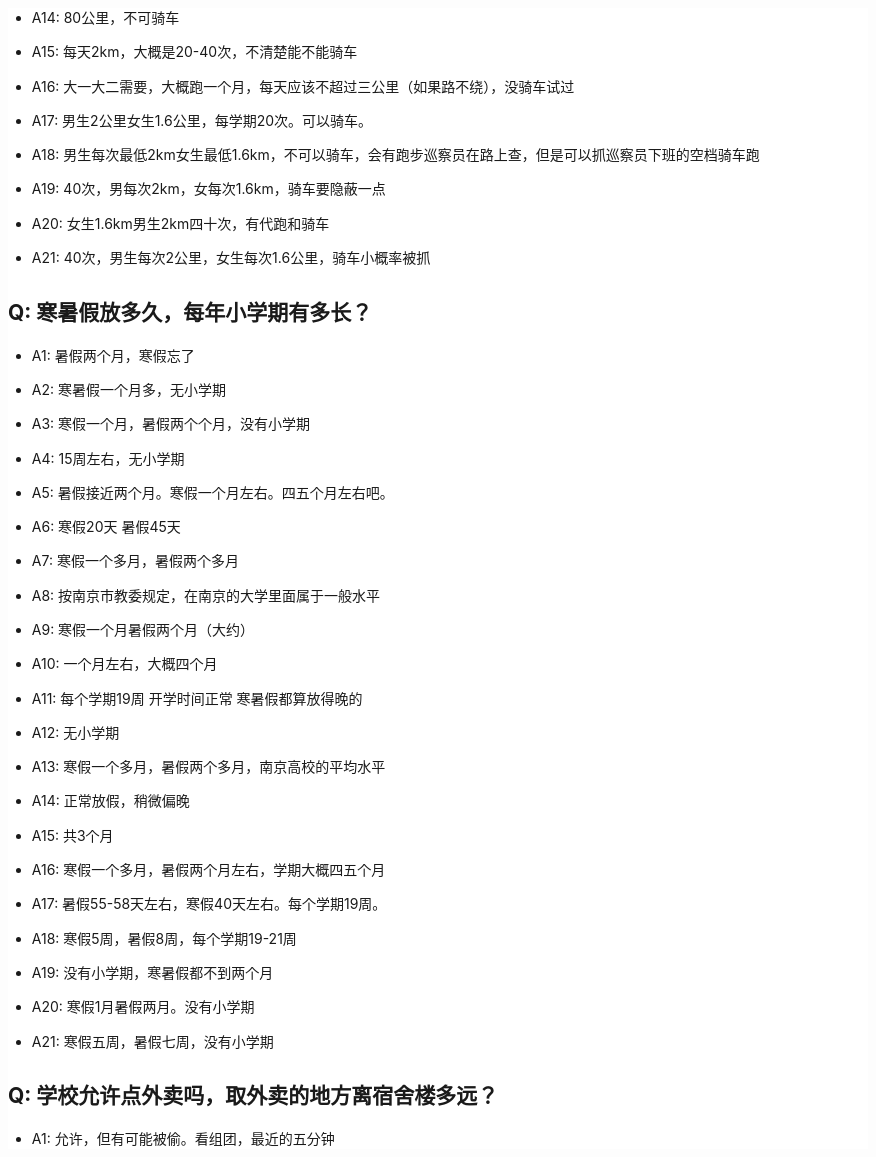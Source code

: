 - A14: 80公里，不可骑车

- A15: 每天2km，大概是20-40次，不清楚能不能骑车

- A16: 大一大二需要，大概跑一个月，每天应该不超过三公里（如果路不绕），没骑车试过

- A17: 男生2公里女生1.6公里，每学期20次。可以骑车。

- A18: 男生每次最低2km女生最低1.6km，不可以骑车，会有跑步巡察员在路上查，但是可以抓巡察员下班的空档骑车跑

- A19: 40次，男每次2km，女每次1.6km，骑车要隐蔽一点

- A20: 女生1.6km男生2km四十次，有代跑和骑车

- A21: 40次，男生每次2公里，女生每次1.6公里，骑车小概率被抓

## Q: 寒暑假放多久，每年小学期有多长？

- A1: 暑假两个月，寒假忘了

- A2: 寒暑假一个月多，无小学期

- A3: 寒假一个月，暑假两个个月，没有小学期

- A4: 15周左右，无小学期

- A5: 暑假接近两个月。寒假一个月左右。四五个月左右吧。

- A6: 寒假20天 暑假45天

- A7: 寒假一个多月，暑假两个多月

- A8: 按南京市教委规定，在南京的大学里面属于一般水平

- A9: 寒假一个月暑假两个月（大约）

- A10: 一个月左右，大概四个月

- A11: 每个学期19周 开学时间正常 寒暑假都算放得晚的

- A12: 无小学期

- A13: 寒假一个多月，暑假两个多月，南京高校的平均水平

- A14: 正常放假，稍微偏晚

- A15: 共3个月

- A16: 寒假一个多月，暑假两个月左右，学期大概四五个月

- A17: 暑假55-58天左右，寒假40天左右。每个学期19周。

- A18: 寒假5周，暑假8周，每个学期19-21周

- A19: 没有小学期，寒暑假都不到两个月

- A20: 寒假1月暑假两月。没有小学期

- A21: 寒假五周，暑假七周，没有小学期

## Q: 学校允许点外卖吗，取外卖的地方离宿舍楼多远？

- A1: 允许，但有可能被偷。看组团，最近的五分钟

▶ _Task brief_
The lines from the beginning of the listing above through the line holding "- A18: 寒假5周，暑假8周，每个学期19-21周" are to be duplicated exactly, and the pictures omitted.

▶ _Result for this task_
Source code

: - A14: 80公里，不可骑车

- A15: 每天2km，大概是20-40次，不清楚能不能骑车

- A16: 大一大二需要，大概跑一个月，每天应该不超过三公里（如果路不绕），没骑车试过

- A17: 男生2公里女生1.6公里，每学期20次。可以骑车。

- A18: 男生每次最低2km女生最低1.6km，不可以骑车，会有跑步巡察员在路上查，但是可以抓巡察员下班的空档骑车跑

- A19: 40次，男每次2km，女每次1.6km，骑车要隐蔽一点

- A20: 女生1.6km男生2km四十次，有代跑和骑车

- A21: 40次，男生每次2公里，女生每次1.6公里，骑车小概率被抓

## Q: 寒暑假放多久，每年小学期有多长？

- A1: 暑假两个月，寒假忘了

- A2: 寒暑假一个月多，无小学期

- A3: 寒假一个月，暑假两个个月，没有小学期

- A4: 15周左右，无小学期

- A5: 暑假接近两个月。寒假一个月左右。四五个月左右吧。

- A6: 寒假20天 暑假45天

- A7: 寒假一个多月，暑假两个多月

- A8: 按南京市教委规定，在南京的大学里面属于一般水平

- A9: 寒假一个月暑假两个月（大约）

- A10: 一个月左右，大概四个月

- A11: 每个学期19周 开学时间正常 寒暑假都算放得晚的

- A12: 无小学期

- A13: 寒假一个多月，暑假两个多月，南京高校的平均水平

- A14: 正常放假，稍微偏晚

- A15: 共3个月

- A16: 寒假一个多月，暑假两个月左右，学期大概四五个月

- A17: 暑假55-58天左右，寒假40天左右。每个学期19周。

- A18: 寒假5周，暑假8周，每个学期19-21周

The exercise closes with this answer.